The Magellan cruise ship, which was a frequent visitor to Dundee, is set to be scrapped according to industry reports.
The 46,000-tonne vessel was operated by Cruise & Maritime Voyages (CMV), which went into administration in July.
It regularly visited Dundee over the past five years and was scheduled to depart Dundee for a Norwegian cruise in June. This was postponed when Covid-19 hit.
A failure to secure long-term finance was blamed when the company started the liquidation procedure.
Fate of Magellan
The Magellan sold for $3.4m at auction at in November. The reported buyer was Greek shipping firm Seajets, but this was never confirmed by the firm.
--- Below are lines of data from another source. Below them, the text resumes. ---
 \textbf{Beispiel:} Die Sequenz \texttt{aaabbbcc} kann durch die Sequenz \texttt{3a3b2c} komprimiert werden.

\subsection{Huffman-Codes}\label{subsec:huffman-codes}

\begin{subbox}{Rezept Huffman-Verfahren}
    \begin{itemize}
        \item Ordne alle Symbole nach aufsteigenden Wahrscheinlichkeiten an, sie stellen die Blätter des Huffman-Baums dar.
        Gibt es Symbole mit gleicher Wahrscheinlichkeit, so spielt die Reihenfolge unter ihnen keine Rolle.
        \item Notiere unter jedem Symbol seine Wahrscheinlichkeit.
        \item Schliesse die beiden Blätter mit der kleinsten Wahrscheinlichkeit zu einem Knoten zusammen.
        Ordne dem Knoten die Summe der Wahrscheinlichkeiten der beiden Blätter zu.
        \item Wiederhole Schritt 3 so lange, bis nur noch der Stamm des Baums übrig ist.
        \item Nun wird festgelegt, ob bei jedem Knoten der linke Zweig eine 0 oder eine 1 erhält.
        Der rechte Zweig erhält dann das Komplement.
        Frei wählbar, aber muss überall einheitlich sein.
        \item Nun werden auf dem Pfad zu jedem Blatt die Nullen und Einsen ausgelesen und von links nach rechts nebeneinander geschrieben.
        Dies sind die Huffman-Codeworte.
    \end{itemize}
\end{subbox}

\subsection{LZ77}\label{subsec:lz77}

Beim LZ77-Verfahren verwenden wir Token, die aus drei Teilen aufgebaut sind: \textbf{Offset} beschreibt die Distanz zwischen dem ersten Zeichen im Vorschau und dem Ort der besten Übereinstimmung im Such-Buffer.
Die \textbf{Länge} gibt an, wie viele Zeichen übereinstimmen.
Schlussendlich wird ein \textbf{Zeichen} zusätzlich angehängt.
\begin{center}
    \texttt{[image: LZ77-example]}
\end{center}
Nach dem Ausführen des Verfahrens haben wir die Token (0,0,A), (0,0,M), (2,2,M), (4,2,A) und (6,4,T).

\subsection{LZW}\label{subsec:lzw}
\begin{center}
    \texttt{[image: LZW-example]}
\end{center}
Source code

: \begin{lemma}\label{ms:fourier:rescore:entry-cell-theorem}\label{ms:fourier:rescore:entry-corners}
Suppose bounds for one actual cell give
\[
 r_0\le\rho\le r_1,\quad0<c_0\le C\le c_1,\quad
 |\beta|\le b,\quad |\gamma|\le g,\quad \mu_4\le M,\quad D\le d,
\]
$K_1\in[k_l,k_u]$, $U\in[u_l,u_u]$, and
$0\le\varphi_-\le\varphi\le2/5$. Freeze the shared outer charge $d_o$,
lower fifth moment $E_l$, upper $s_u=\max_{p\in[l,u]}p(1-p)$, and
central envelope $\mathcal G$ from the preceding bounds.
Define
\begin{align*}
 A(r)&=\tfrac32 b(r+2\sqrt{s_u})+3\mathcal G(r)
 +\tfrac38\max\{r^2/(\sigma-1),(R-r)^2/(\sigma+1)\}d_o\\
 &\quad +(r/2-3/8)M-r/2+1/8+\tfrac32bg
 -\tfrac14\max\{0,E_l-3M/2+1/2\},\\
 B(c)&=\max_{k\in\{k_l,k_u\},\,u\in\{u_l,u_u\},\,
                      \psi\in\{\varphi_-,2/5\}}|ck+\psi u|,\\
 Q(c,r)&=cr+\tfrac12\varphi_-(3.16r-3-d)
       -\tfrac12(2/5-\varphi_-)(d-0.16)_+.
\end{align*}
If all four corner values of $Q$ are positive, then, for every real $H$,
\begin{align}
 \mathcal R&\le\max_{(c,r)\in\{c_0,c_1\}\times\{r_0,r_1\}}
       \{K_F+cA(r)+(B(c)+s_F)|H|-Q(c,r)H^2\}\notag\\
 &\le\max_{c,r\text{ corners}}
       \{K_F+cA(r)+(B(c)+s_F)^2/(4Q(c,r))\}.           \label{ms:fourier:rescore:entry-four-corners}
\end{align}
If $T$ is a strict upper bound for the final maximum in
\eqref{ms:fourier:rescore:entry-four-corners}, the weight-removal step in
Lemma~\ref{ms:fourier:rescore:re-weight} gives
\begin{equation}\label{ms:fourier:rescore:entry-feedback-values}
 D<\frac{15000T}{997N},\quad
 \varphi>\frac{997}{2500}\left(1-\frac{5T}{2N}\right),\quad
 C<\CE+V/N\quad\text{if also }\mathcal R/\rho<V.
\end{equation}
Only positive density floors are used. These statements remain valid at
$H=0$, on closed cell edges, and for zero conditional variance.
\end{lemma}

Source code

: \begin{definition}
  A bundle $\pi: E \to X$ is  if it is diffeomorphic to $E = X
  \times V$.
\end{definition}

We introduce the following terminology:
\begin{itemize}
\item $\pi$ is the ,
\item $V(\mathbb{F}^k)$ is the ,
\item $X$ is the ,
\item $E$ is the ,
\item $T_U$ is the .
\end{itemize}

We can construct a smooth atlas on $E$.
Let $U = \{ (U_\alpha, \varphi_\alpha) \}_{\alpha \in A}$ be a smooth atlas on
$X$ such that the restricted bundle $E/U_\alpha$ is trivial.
Like two other CMV vessels, it has now been reported the Magallan will be scrapped.
According to industry publication Cruise Harbour News, it will be dismantled in Alang in India.
Its report said: “The ship spent the last few days receiving scrap inspections on board and is currently preparing the last trip.
“It is expected to change name and registry before the final trip.”
The 1,452-passsenger vessel made a technical call in Gilbraltar and later headed for the Suez Canal. It is currently located in Oman.
If the Magellan is broken up in Alang it will be the third former CMV vessel to be scrapped there, after Astor and Marco Polo.
Administrators Duff & Phelps and Seajets were asked to comment.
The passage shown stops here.